Squabbling sceptics


UPDATE: Over the weekend, several other writers have analysed the options for post-Brexit Britain and come to very similar conclusions. All worth a read: the Independent’s political correspondent, Mark Leonard in the Guardian, and Catherine Bearder MEP.

The venom with which various ‘Out’ campaigners (Nigel Farage, Nigel Lawson, Arron Banks) have attacked each other over the last few days tells you a lot about what sort of politicians they are — more interested in how the referendum campaign can enhance (or shore up) their profiles than anything else.

But there is an equally important division among them that undermines their credibility. What is the alternative they are offering to EU membership?

Some advocate following Norway, and negotiating — as best we can, after walking out slamming the door — access to the European Union’s single market. Such access is indeed vital, as the EU is far and away our biggest export market. But, as Norway itself has discovered, access to the market can be negotiated (for most, if not all, your exports) provided you agree to follow the market’s rules. The trouble is, as a non-member, you have no say on those rules. You become a powerless, non voting member. So, far from “reclaiming” sovereignty and democracy by quitting the EU, what actually happens is that you lose sovereignty and lessen democracy. No wonder Norway itself has advised us that we should only leave if we “want to be run by Europe”!

Faced with this completely unpalatable scenario, other eurosceptics have advocated the Swiss model of negotiating case-by-case deals with the EU. The problem is that, although it has taken many years of painstaking negotiations from Switzerland, they have not managed to secure access to the EU market for their main economic sector, financial services. Meanwhile, it has meant that Switzerland has joined the Schengen area with no border controls at its frontiers. And Switzerland actually has to implement a larger proportion of EU law than does Britain, with our various opt-outs and exceptions. This is hardly what most British people would see as a desirable model!

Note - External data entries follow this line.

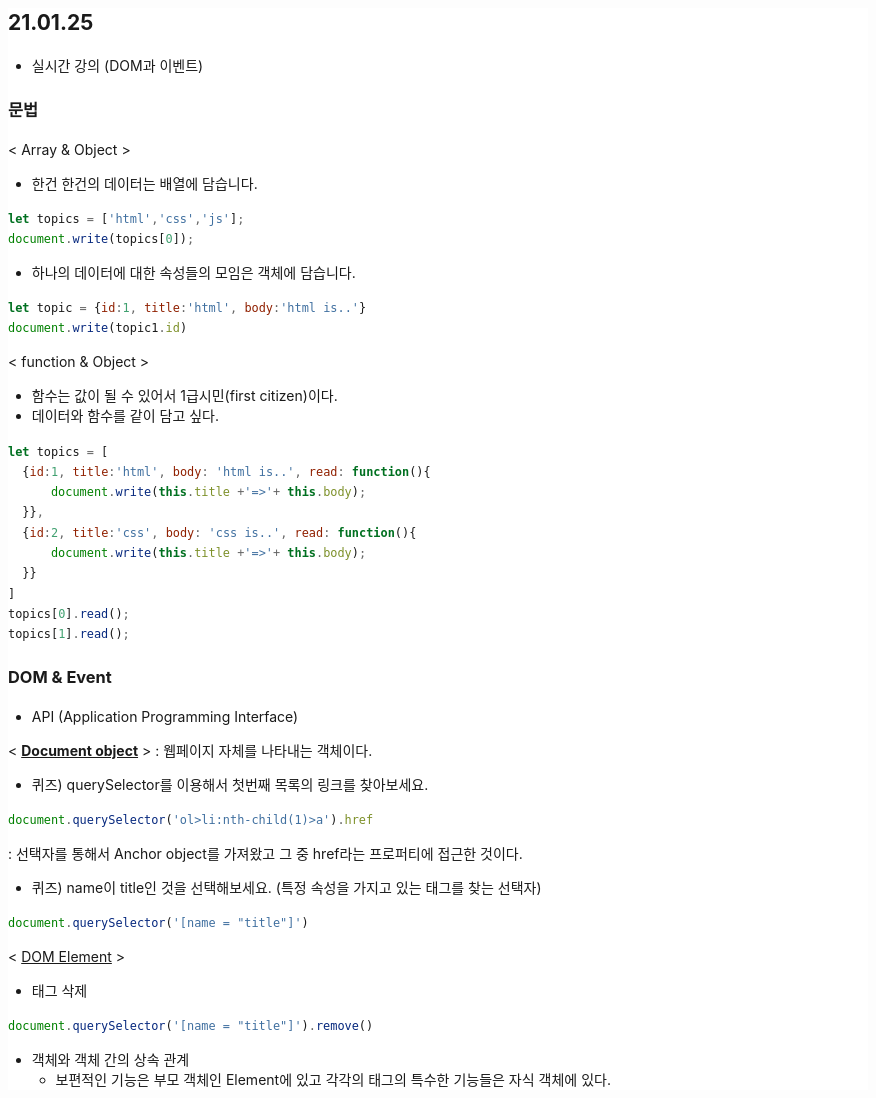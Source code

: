 ## 21.01.25
* 실시간 강의 (DOM과 이벤트)

### 문법

< Array & Object >
* 한건 한건의 데이터는 배열에 담습니다.
```javascript
let topics = ['html','css','js'];
document.write(topics[0]);
```
* 하나의 데이터에 대한 속성들의 모임은 객체에 담습니다.
```javascript
let topic = {id:1, title:'html', body:'html is..'}
document.write(topic1.id)
```
< function & Object >
* 함수는 값이 될 수 있어서 1급시민(first citizen)이다.
* 데이터와 함수를 같이 담고 싶다.
```javascript
let topics = [
  {id:1, title:'html', body: 'html is..', read: function(){
      document.write(this.title +'=>'+ this.body);
  }},
  {id:2, title:'css', body: 'css is..', read: function(){
      document.write(this.title +'=>'+ this.body);
  }}
]
topics[0].read();
topics[1].read();
```
### DOM & Event
* API (Application Programming Interface)

< [**Document object**](https://www.w3schools.com/jsref/dom_obj_document.asp) >
: 웹페이지 자체를 나타내는 객체이다.
- 퀴즈) querySelector를 이용해서 첫번째 목록의 링크를 찾아보세요.
```javascript
document.querySelector('ol>li:nth-child(1)>a').href
```
: 선택자를 통해서 Anchor object를 가져왔고 그 중 href라는 프로퍼티에 접근한 것이다.
* 퀴즈) name이 title인 것을 선택해보세요. (특정 속성을 가지고 있는 태그를 찾는 선택자)
```javascript
document.querySelector('[name = "title"]')
```

< [DOM Element](https://www.w3schools.com/jsref/dom_obj_all.asp) >

* 태그 삭제
```javascript
document.querySelector('[name = "title"]').remove()
```

* 객체와 객체 간의 상속 관계
  * 보편적인 기능은 부모 객체인 Element에 있고 각각의 태그의 특수한 기능들은 자식 객체에 있다.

Beating a hasty retreat from Switzerland, some eurosceptics have looked at Turkey’s relationship with the EU — being inside its customs union but otherwise outside. Yet, here too, there are real problems. Turkey cannot conclude separate trade deals, one of the biggest supposed advantages claimed by the ‘Out’ campaign.

So, finally, many eurosceptics fall back on a more distant relationship with our neighbours, rather than pretending that there is some cosy comfort zone where we can have all the advantages but none of the costs. This, at least, is more honest. But here they argue that we can rely on WTO rules (suddenly, supranational rules become a virtue!) to have the vital access we need to the European market. Yet those rules would leave British car manufacturers facing a 9.8% tariff barrier on exports of cars (the supply chain of car manufaturerrs in Britain is around a million jobs) — not to mention the other industries that would lose out.

A few eurosceptics glibly say that we could negotiate all this away, as the rest of the EU has a trade surplus with Britain and would not wish to give up this export market. This is to ignore the fact that their exports to Britain account for a mere 2.5% of their GDP, while our exports to them account for no less than 14% of our GDP. Who would have the upper hand in such negotiations?

Even if you ignore the other benefits of the EU as a venue for cooperating with our neighbours on all manner of things, and focus just on the hard-headed national economic interests, the Brexit options all throw up major disadvantages. No wonder the eurosceptics are squabbling!